Inside, you can see how vast the building actually is, looking up at its cathedral ceiling or perched in the little loft overlooking the indoor rainforest gardens that punctuate the public areas. It is built on a slab that has been painstakingly buried deep in the sand so that nearby tree roots can find a comfortable depth and so the place doesn't fly away in a high wind.
The entire place, main building, guest rooms, outbuildings, private villas, are all designed so as never to rise above the height of the trees, never break the even line that nature has created. The effect is that the complex appears to have somehow grown, organically, on the hillside in Kingfisher Bay, rather than being added to the landscape.
And such a landscape. Fraser being the world's largest sand island, a giant collection of sand dunes, the architect has given the buildings a roofline that follows the natural parabolic curve of a sand dune, a satisfying and graceful concept.
He's also used a lot of internal and external bracing, which is modern and clever, but somehow captures another natural feature - the tangle of slender tree trunks and vines in the rainforests and the stalks of thick reed banks in Fraser's lakes.

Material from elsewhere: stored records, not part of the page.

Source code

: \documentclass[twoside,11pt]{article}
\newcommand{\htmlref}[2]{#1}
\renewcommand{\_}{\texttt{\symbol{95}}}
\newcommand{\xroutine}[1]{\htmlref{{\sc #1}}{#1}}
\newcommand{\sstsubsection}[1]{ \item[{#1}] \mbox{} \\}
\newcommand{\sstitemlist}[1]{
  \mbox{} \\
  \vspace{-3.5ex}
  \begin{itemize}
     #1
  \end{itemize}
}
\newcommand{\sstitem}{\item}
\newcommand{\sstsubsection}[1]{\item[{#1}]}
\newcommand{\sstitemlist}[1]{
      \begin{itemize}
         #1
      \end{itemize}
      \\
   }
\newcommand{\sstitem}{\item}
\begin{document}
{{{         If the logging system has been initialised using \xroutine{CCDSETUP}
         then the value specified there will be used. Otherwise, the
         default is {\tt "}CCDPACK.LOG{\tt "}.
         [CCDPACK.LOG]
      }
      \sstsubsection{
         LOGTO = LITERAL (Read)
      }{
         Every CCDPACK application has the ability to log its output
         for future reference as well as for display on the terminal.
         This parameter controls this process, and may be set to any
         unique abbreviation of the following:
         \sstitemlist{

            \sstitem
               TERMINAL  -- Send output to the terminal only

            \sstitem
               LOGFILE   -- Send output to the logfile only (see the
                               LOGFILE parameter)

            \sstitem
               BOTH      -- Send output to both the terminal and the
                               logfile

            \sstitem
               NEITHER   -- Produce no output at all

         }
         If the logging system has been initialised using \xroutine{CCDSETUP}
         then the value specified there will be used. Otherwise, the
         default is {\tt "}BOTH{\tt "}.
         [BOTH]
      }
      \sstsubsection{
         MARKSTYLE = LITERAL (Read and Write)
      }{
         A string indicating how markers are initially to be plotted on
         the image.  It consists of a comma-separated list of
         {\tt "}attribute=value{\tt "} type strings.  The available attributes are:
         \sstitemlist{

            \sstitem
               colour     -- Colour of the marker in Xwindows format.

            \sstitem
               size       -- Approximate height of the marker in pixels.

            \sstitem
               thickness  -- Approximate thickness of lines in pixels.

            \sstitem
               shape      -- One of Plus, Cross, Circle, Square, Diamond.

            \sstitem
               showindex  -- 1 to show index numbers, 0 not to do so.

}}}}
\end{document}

Everywhere you look the design of the place seeks to reflect the island itself, in homage to its natural beauty. The lines of the flooring are swirls of rainforest lianas, the upholstery glows with wildflower colours, and the swimming pool is designed to remind one of the lovely Lake McKenzie, a perfect clear lake with glistening white sand beaches that is arguably the prettiest of Fraser's many perched lakes, some clear, and some golden brown.

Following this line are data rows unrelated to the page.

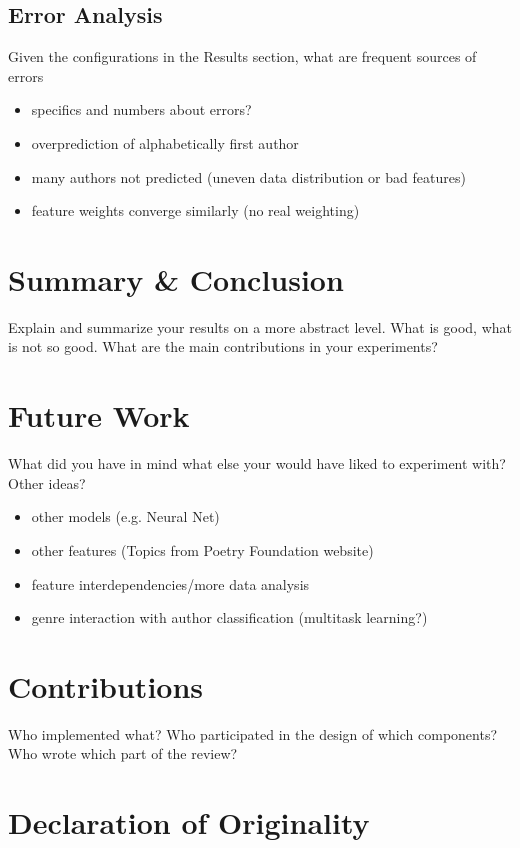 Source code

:\documentclass[11pt]{article}
\begin{document}
\subsection{Error Analysis}

Given the configurations in the Results section, what are frequent sources of errors
\begin{itemize}
\item specifics and numbers about errors?
\item overprediction of alphabetically first author
\item many authors not predicted (uneven data distribution or bad features)
\item feature weights converge similarly (no real weighting)
\end{itemize}

\section{Summary \& Conclusion}

Explain and summarize your results on a more abstract level. What is good, what is not so
good. What are the main contributions in your experiments?


\section{Future Work}

What did you have in mind what else your
would have liked to experiment with? Other ideas?
\begin{itemize}
\item other models (e.g. Neural Net)
\item other features (Topics from Poetry Foundation website)
\item feature interdependencies/more data analysis
\item genre interaction with author classification (multitask learning?)
\end{itemize}


%
%


\appendix

\section{Contributions}
Who implemented what?
Who participated in the design of which components?
Who wrote which part of the review?
\section{Declaration of Originality}
\label{sec:appendix}
\end{document}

External colours also echo the natural hues of the island. The buildings are a deep, dark foresty brown, like the rich peaty soil you see everywhere on Fraser mingled with the sand, like the trunks of many of its incredible variety of trees, and like the "coffee rock", which sounds delicious, but is simply a compacted version of that peaty soil and looks like rock protruding from the beach sand but crumbles with a slight kick from a hiking boot.

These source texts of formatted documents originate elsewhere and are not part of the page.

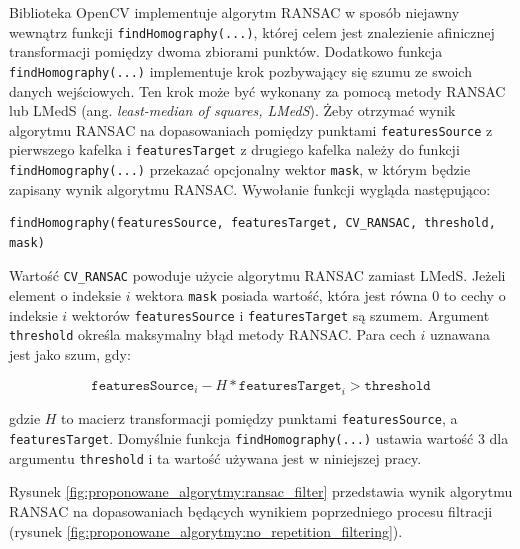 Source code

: Biblioteka OpenCV implementuje algorytm RANSAC w sposób niejawny wewnątrz funkcji \texttt{findHomography(...)}, której celem jest znalezienie afinicznej transformacji pomiędzy dwoma zbiorami punktów. Dodatkowo funkcja \texttt{findHomography(...)} implementuje krok pozbywający się szumu ze swoich danych wejściowych. Ten krok może być wykonany za pomocą metody RANSAC lub LMedS (ang. \textit{least-median of squares, LMedS}). Żeby otrzymać wynik algorytmu RANSAC na dopasowaniach pomiędzy punktami \texttt{featuresSource} z pierwszego kafelka i \texttt{featuresTarget} z drugiego kafelka należy do funkcji \texttt{findHomography(...)} przekazać opcjonalny wektor \texttt{mask}, w którym będzie zapisany wynik algorytmu RANSAC. Wywołanie funkcji wygląda następująco:
\begin{verbatim}
findHomography(featuresSource, featuresTarget, CV_RANSAC, threshold, mask)
\end{verbatim}
Wartość \texttt{CV\_RANSAC} powoduje użycie algorytmu RANSAC zamiast LMedS. Jeżeli element o indeksie $i$ wektora \texttt{mask} posiada wartość, która jest równa $0$ to cechy o indeksie $i$ wektorów \texttt{featuresSource} i \texttt{featuresTarget} są szumem. Argument \texttt{threshold} określa maksymalny błąd metody RANSAC. Para cech $i$ uznawana jest jako szum, gdy:

\begin{equation}
\texttt{featuresSource}_{i} - H * \texttt{featuresTarget}_{i} > \texttt{threshold}
\end{equation}

gdzie $H$ to macierz transformacji pomiędzy punktami \texttt{featuresSource}, a \texttt{featuresTarget}. Domyślnie funkcja \texttt{findHomography(...)} ustawia wartość $3$ dla argumentu \texttt{threshold} i ta wartość używana jest w niniejszej pracy.

Rysunek \ref{fig:proponowane_algorytmy:ransac_filter} przedstawia wynik algorytmu RANSAC na dopasowaniach będących wynikiem poprzedniego procesu filtracji (rysunek \ref{fig:proponowane_algorytmy:no_repetition_filtering}).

The brown is complemented with a saucy turquoise in many strengths on walls, trim and furnishings, echoing the sea, the lakes, the bluey-green of Australian eucalypt leaves, and a deep, rich red, like the berries and tree barks from the dark rainforest of Fraser's interior.
The resort's interiors are mainly timber, light and cool, and decor is minimal and refreshing, with the exception of some peculiar light fittings, everywhere from bathrooms to the cocktail lounge, which are meant to reflect the rough but endearing Australian outback by using shiny corrugated iron in simple curved shapes.
There is so much upon which to feast the eyes, whether you head off on 4WD adventures across the island or just toast by the pool. From genteel spotlighting walks around the resort at night to a jouncing, gear-meshing, 4WD trek on pure sand roads through the bush, up to the lakes, along the beaches, and into the deep woods at Central Station, you mustn't miss Fraser Island, the reason for this very special resort's existence here at Kingfisher Bay, where a love of rugged nature can finally meet the desire for a very comfortable place to stay.